Celebrating 70 Years: APF’s Early History
In 1953, a group of seven past-presidents of APA, including Ernest Hilgard and James McVicker Hunt convened the first meeting of the American Psychological Foundation. They saw it as an outgrowth of APA and envisioned the potential of a grant-making associate of the organization they had served. They contributed a total of $550 to get the new organization started. Their hope was that others would want to contribute and give back to psychology. The Board of the new Foundation would be made up of seven past-presidents, each serving a seven-year term, forming a bridge between the two organizations. They believed that past-presidents had already demonstrated their commitment to psychology and would be the most likely to inspire others to give as they had.
They established the first program – APF’s Gold Medals for Lifetime Achievement in Psychology.
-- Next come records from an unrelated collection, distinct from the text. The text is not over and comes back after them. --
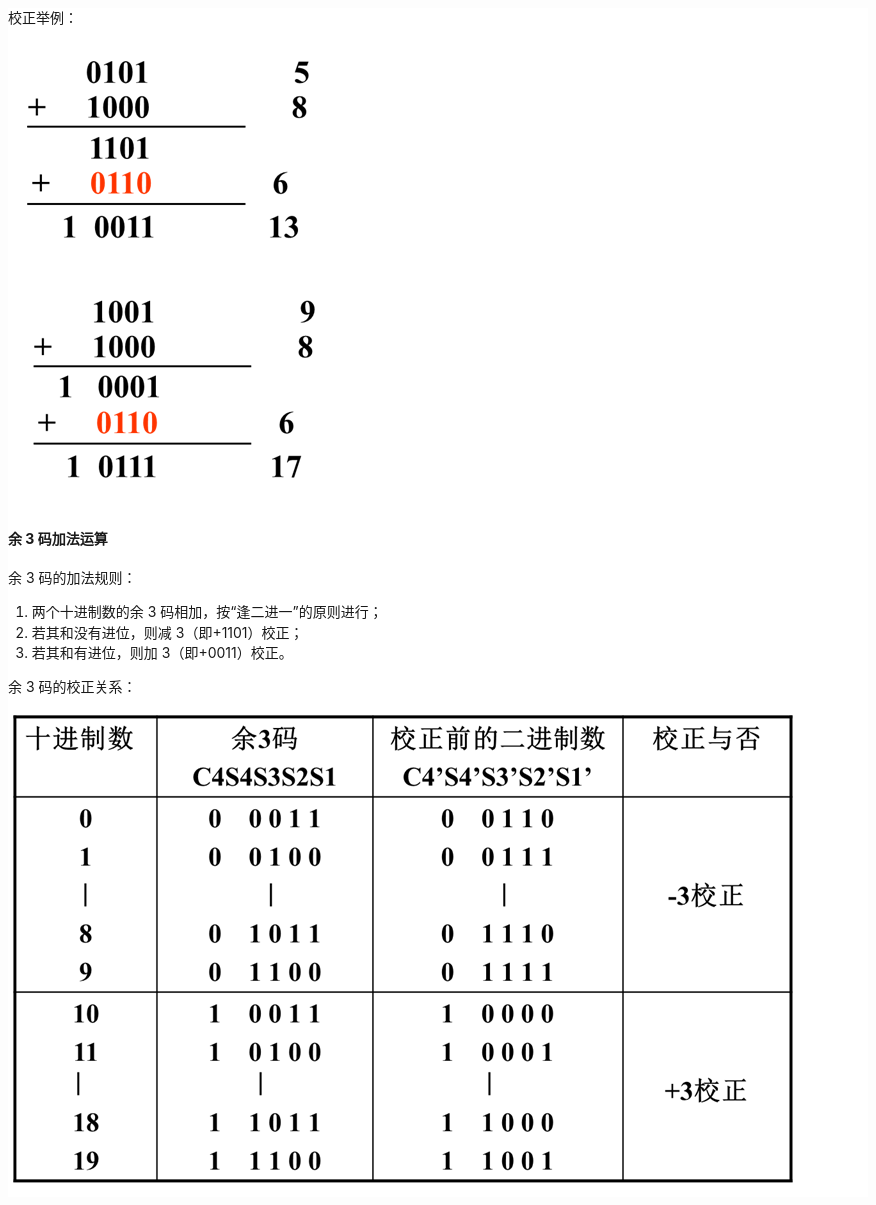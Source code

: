 校正举例：

![](image/image_3Bvgq39J1o.png)

#### 余 3 码加法运算

余 3 码的加法规则：

1.  两个十进制数的余 3 码相加，按“逢二进一”的原则进行；
2.  若其和没有进位，则减 3（即+1101）校正；
3.  若其和有进位，则加 3（即+0011）校正。

余 3 码的校正关系：

![](image/image_INZ0KD6Bip.png)
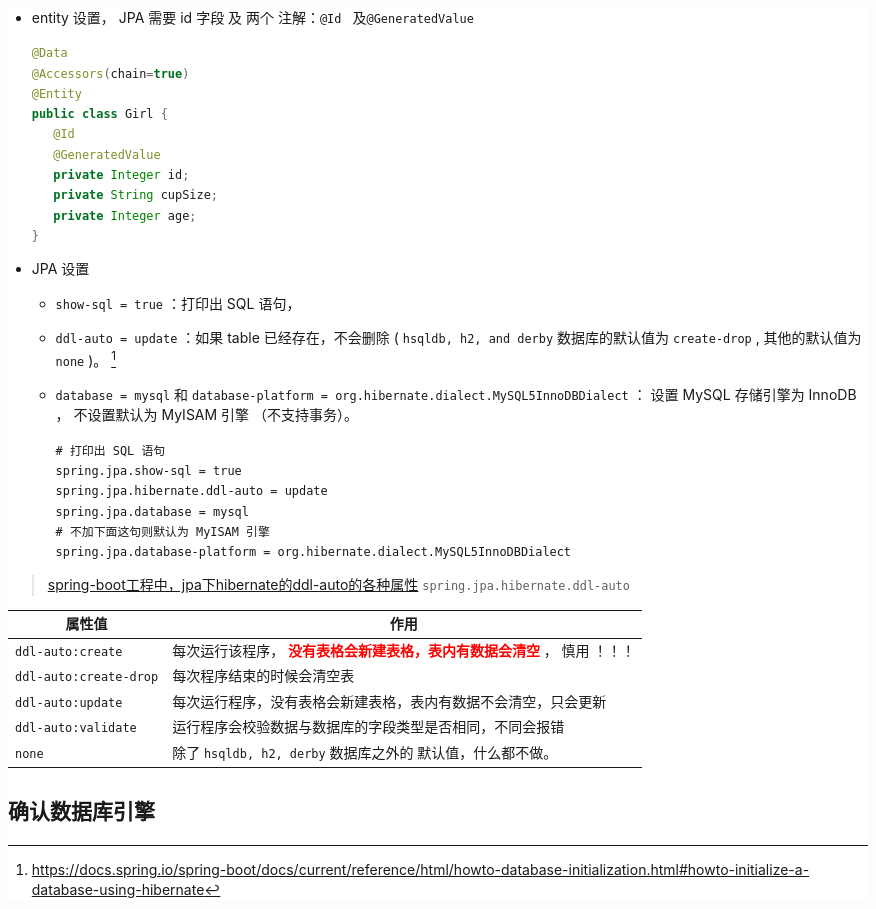 - entity 设置， JPA 需要 id 字段 及 两个 注解：`@Id `  及`@GeneratedValue`

  ```java
  @Data
  @Accessors(chain=true)
  @Entity
  public class Girl {
     @Id
     @GeneratedValue
     private Integer id;
     private String cupSize;
     private Integer age;
  }
  ```

- JPA 设置

  - `show-sql = true` ：打印出 SQL 语句，

  - `ddl-auto = update` ：如果 table 已经存在，不会删除 ( `hsqldb, h2, and derby` 数据库的默认值为 `create-drop` , 其他的默认值为 `none` )。 [^Spring 官网 Doc@2019.Mar.06--V2.1.3.RELEASE]

  - `database = mysql` 和 `database-platform = org.hibernate.dialect.MySQL5InnoDBDialect` ： 设置 MySQL 存储引擎为 InnoDB ， 不设置默认为 MyISAM 引擎 （不支持事务）。

    ```properties
    # 打印出 SQL 语句
    spring.jpa.show-sql = true
    spring.jpa.hibernate.ddl-auto = update
    spring.jpa.database = mysql
    # 不加下面这句则默认为 MyISAM 引擎
    spring.jpa.database-platform = org.hibernate.dialect.MySQL5InnoDBDialect
    ```


>[spring-boot工程中，jpa下hibernate的ddl-auto的各种属性](https://blog.csdn.net/zhangtongpeng/article/details/79609942
>"CSDN")
>`spring.jpa.hibernate.ddl-auto`

| 属性值                 | 作用                                                         |
| ---------------------- | ------------------------------------------------------------ |
| `ddl-auto:create`      | 每次运行该程序，<span style="color:red"> **没有表格会新建表格，表内有数据会清空**</span> ， 慎用 ！！！ |
| `ddl-auto:create-drop` | 每次程序结束的时候会清空表                                   |
| `ddl-auto:update`      | 每次运行程序，没有表格会新建表格，表内有数据不会清空，只会更新 |
| `ddl-auto:validate`    | 运行程序会校验数据与数据库的字段类型是否相同，不同会报错     |
| `none`                 | 除了 `hsqldb, h2, derby` 数据库之外的 默认值，什么都不做。   |

[^Spring 官网 Doc@2019.Mar.06--V2.1.3.RELEASE]: https://docs.spring.io/spring-boot/docs/current/reference/html/howto-database-initialization.html#howto-initialize-a-database-using-hibernate

## 确认数据库引擎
For many years, those Medals served as the image of APF to the greater psychological public, and they still exist today in the form of APF’s Gold Medal Award for Impact in Psychology. Beyond the Gold Medals, most of the contributions that were made were used to endow named lectures to be given at the annual APA Convention. There was no formal fundraising effort; they relied on word of mouth or their personal contacts to attract whatever donors they had.
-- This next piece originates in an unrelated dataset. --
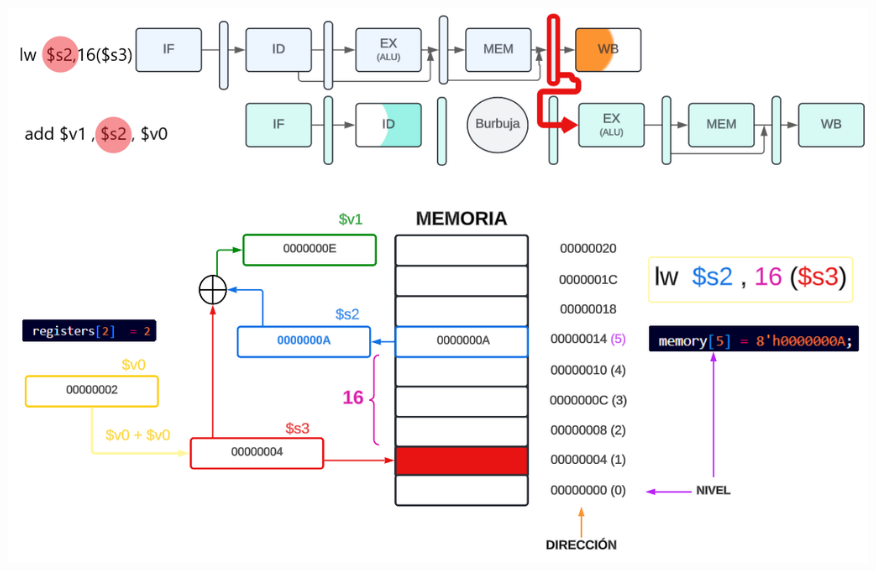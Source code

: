 <p align="center"> <img src="img/image30.png" alt=""> </p>


<p align="center"> <img src="img/image31.png" alt=""> </p>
It wasn’t until the early 1970’s that APF received a major donation. Esther Katz Rosen gave the Foundation over $700,000 to fund research on the topic of gifted children, which was her field of study. The Board recognized that none of its members had expertise in that field and that they needed a Trustee who could evaluate the requests for funding that were submitted. For the first time, they invited a person who had not been an APA President to serve alongside them for a three-year term.
The Foundation continued to function in the same way until the early 1990’s, growing slowly, without much visibility outside of a small circle. Full credit for changing that goes to Jack McKay, the Chief Financial Officer of APA. He envisioned the role that APF could play in funding important research and programs if it only had the funds to do it. Jack recognized that the structure of the organization was not effective in reaching that goal, and so he presented the idea to the Board that APF needed a professional to work with it. In 1992, at Jack’s urging, APF hired its first Executive Director, Lisa Straus. For years after that, Jack would present a graph to the Board to show how the endowment was growing. There was always an arrow pointing to 1992, the clear inflection point for the positive change in the size of the endowment. With the clear and enthusiastic support of APA, a new direction for APF was established which would foster increased philanthropy in the world of psychology.